General information
- Type: Lifting vehicle
- National origin: United States
- Manufacturer: Performance Aviation Manufacturing Group

History
- First flight: June 1994

= PAM 100B Individual Lifting Vehicle =

American lifting vehicle

The PAM 100B Individual Lifting Vehicle was an American lifting vehicle designed and built in the early 1990s by the Performance Aviation Manufacturing Group of Williamsburg, Virginia, it is also designed for amateur construction from a kit of parts.
As of 2003, a UAV variant of the design was reportedly being developed in 2001.
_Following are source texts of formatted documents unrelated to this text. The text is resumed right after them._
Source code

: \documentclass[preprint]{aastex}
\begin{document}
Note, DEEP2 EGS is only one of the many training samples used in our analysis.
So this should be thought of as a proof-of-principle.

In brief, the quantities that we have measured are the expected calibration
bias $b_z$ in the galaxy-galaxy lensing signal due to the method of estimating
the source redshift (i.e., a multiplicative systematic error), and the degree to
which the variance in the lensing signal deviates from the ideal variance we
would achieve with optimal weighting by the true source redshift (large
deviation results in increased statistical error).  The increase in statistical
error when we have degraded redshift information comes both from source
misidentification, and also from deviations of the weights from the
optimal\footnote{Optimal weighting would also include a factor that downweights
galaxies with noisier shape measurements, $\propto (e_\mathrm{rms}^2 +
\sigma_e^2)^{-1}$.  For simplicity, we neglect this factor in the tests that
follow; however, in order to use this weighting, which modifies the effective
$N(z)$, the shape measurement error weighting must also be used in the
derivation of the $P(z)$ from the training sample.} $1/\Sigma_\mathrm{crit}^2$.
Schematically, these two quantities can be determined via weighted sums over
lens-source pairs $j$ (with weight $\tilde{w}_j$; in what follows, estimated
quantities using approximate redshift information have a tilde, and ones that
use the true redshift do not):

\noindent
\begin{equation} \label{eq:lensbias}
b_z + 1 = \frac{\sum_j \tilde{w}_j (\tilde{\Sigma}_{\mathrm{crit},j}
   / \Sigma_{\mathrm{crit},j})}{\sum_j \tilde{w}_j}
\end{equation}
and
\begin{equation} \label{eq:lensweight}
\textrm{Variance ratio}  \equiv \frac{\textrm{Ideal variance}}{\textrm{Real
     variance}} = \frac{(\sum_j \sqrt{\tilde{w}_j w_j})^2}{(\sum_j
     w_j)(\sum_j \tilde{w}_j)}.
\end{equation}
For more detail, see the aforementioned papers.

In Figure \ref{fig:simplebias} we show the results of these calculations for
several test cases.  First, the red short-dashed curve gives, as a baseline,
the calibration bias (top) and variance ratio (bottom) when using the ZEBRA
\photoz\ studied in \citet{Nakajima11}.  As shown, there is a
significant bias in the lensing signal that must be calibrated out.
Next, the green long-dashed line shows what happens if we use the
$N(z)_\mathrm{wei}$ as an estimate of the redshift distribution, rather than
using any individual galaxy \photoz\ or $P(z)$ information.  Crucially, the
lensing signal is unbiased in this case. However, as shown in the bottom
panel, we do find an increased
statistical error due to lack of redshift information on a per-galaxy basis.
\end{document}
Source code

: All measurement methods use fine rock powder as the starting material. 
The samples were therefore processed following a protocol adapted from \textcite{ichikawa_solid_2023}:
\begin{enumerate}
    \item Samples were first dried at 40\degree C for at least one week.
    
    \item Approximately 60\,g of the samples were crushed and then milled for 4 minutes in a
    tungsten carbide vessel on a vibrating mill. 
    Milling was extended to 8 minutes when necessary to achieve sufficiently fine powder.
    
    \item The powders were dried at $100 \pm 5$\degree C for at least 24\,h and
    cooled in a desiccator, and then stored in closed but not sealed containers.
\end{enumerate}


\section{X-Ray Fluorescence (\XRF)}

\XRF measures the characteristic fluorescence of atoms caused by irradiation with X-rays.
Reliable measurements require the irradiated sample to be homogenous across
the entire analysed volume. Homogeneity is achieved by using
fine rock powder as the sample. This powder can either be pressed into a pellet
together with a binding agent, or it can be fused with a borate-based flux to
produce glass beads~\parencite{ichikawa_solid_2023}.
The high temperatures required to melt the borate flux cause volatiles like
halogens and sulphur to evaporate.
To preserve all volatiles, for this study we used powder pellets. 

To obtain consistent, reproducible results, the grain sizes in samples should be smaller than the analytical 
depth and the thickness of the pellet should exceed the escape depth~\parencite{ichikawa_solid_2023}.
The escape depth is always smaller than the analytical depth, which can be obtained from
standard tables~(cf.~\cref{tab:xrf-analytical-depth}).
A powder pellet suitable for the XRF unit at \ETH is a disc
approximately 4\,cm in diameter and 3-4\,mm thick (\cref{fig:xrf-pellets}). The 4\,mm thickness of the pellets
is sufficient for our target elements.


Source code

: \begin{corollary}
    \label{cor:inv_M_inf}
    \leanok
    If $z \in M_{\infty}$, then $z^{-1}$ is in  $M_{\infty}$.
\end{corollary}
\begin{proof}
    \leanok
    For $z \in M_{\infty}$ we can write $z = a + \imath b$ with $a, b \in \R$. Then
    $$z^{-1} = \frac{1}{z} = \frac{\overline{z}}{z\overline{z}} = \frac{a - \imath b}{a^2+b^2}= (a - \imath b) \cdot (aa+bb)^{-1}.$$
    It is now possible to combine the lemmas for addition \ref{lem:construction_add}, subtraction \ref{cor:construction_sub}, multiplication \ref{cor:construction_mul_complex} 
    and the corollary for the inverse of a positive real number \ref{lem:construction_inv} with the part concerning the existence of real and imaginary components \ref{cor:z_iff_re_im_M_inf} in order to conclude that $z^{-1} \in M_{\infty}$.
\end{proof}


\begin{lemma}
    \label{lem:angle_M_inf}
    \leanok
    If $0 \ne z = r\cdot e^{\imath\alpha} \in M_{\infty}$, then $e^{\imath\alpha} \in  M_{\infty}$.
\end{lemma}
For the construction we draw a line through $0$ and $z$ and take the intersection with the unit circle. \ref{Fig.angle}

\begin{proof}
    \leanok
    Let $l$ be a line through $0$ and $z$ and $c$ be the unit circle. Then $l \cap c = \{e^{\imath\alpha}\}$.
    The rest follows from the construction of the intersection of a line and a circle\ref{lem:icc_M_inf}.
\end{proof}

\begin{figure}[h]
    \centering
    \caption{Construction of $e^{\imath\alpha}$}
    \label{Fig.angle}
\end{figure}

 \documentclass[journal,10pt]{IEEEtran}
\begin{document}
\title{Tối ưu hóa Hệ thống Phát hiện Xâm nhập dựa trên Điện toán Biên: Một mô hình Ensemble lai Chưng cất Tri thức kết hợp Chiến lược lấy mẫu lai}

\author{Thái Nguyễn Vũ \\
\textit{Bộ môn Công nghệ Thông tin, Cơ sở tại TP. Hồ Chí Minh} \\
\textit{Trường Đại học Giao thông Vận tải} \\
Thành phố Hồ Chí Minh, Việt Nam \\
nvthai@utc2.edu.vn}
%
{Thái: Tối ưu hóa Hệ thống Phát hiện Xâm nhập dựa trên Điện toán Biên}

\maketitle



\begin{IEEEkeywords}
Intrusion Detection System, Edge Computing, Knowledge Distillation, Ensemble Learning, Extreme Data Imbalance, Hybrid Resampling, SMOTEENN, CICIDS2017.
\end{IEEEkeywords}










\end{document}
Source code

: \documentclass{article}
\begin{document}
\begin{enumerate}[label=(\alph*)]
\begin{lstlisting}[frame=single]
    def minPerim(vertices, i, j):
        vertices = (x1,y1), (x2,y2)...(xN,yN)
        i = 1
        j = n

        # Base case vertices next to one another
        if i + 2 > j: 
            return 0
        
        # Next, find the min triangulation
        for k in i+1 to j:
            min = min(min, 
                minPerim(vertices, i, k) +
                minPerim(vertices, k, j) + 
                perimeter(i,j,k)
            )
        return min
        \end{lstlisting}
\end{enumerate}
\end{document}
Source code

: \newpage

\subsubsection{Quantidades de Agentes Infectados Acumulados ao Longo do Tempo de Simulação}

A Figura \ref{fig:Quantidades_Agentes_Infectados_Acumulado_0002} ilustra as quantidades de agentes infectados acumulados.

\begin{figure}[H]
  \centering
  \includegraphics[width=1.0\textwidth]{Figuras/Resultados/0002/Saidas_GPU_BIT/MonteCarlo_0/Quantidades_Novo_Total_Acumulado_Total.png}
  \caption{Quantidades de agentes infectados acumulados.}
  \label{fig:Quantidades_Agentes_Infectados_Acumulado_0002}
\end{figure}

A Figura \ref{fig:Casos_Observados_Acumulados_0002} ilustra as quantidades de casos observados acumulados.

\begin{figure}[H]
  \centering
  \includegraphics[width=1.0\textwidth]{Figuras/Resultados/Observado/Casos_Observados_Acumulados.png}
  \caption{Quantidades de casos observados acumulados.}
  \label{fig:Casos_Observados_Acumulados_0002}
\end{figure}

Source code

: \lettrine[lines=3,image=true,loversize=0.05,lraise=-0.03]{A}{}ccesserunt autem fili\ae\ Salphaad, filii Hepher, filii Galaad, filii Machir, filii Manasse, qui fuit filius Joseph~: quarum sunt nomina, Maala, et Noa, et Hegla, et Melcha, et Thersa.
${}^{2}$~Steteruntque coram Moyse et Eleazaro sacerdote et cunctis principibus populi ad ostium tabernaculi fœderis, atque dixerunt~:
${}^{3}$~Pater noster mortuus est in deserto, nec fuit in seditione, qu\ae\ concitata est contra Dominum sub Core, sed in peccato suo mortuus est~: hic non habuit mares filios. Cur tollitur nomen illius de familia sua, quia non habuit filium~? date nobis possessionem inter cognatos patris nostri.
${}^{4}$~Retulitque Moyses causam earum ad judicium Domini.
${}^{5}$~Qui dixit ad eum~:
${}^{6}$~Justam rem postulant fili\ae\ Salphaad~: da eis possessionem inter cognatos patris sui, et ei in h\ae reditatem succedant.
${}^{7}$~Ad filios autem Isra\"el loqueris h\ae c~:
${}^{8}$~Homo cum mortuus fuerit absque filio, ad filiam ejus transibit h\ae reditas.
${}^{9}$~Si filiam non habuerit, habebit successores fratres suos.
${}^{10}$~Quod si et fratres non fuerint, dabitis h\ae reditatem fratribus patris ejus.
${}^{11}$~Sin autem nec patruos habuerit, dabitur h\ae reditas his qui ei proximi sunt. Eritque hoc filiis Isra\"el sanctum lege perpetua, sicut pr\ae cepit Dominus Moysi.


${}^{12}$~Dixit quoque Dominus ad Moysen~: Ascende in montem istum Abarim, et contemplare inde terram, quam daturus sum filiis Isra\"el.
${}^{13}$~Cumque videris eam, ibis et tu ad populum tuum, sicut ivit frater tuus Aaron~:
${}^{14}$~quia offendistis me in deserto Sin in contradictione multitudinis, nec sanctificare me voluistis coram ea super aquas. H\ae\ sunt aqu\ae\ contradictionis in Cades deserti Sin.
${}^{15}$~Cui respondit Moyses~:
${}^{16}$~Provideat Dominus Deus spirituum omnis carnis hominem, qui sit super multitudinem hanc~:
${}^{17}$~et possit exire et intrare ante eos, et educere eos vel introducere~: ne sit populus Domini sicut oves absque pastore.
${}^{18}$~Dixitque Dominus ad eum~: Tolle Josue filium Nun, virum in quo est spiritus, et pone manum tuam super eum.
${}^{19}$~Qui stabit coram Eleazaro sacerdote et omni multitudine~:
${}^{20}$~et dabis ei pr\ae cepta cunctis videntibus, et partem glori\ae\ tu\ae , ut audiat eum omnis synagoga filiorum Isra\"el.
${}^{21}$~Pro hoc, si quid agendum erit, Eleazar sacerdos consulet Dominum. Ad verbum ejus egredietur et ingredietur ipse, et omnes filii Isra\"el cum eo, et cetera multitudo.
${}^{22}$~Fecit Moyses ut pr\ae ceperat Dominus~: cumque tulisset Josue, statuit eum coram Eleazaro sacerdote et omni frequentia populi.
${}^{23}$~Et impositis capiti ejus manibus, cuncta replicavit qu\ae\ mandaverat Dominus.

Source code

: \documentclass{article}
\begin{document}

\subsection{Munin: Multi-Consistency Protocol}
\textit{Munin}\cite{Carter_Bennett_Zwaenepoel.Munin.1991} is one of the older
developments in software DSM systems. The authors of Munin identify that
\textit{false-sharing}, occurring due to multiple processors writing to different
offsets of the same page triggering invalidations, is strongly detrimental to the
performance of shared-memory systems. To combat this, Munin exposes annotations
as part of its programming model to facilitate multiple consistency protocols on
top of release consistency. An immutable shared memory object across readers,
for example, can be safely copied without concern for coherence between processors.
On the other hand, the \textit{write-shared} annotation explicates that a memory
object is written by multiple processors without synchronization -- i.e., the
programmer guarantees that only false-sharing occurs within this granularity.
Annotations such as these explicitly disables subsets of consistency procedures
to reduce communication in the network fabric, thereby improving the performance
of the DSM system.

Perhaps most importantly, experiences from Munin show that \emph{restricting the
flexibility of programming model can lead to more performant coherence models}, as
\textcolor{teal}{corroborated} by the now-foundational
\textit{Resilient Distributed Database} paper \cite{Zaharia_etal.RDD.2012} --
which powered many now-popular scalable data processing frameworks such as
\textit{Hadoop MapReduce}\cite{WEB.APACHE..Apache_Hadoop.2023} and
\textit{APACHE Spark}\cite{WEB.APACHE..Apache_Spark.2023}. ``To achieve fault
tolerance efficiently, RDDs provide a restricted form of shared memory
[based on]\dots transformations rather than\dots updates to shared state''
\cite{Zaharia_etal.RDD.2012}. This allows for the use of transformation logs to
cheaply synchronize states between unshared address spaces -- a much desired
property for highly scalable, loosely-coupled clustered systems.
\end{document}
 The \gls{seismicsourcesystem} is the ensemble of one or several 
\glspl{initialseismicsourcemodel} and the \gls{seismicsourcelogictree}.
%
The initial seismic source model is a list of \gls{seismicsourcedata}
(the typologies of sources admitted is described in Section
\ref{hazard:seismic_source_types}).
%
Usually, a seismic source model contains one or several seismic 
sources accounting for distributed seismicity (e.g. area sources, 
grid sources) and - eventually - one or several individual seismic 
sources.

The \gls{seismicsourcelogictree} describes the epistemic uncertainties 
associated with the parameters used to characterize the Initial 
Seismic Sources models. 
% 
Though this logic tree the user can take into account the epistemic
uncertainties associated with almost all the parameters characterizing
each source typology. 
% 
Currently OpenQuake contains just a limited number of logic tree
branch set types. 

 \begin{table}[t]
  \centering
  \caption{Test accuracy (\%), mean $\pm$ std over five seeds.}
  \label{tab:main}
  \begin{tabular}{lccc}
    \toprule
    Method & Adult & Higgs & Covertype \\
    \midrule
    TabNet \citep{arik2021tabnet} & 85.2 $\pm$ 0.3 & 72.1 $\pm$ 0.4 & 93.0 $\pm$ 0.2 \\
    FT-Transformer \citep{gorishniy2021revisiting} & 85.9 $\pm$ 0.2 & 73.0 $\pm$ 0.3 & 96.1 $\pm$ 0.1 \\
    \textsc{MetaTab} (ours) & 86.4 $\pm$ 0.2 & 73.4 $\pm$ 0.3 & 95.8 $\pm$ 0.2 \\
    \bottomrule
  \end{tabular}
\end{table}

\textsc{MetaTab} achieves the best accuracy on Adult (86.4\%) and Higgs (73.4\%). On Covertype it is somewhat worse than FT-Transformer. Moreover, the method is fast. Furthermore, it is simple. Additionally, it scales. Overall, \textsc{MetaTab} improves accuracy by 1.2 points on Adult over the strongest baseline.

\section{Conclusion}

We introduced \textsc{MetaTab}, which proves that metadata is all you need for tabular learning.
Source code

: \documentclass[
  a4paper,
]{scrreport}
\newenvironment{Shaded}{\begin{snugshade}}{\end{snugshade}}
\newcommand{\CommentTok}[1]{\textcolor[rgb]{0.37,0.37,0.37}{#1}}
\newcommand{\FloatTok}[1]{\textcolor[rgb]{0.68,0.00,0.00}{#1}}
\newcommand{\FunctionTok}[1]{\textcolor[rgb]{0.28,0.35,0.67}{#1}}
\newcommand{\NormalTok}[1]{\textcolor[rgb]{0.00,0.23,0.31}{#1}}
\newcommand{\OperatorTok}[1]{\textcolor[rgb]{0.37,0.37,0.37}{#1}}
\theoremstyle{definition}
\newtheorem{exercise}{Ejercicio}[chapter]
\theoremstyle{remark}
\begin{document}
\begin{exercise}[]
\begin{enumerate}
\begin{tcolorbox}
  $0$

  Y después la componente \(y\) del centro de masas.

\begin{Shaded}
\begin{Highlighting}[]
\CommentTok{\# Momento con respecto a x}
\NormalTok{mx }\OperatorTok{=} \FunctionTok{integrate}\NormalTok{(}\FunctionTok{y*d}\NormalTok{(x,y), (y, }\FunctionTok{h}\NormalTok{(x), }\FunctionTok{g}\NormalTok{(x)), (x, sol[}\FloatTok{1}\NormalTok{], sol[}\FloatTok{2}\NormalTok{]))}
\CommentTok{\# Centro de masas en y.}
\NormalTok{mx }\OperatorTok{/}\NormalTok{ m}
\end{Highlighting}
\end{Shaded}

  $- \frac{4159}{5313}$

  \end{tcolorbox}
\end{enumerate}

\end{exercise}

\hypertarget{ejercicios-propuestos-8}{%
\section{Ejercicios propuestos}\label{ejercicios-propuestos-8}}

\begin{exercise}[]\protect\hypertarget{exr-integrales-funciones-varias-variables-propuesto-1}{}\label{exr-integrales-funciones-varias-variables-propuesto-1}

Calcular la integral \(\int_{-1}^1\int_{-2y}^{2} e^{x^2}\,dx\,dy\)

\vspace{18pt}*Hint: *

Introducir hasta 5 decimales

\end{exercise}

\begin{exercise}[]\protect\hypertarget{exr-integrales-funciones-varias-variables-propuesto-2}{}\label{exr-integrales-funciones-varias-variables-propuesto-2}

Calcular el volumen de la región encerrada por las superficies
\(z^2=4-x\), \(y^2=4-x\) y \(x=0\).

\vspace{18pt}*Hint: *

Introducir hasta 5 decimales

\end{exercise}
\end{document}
==Design and development==
The project was started in October 1989 with the prototype first flying in June 1994 originally with a single engine. It was later rebuilt with two Hirth F30A two-stroke engines. The lifting vehicle is an open frame with one person standing on top with a protective tubular framework. Below the framework the vehicle has two coaxial contra-rotating two-blade rotors with directional control from two small propellers at the ends of the cross-tubes. It has a fixed skid landing gear.

==Variants==
- PAM 100B
Piston-powered lifting vehicle with two Hirth F30A engines.
- PAM 100T
Turbine-powered variant with a JFS-100-13 engine.
- PAM 200
Kit-built variant of the 100B.
- UAV
A unmanned variant based on the turbine powered 100T was under development in 2001.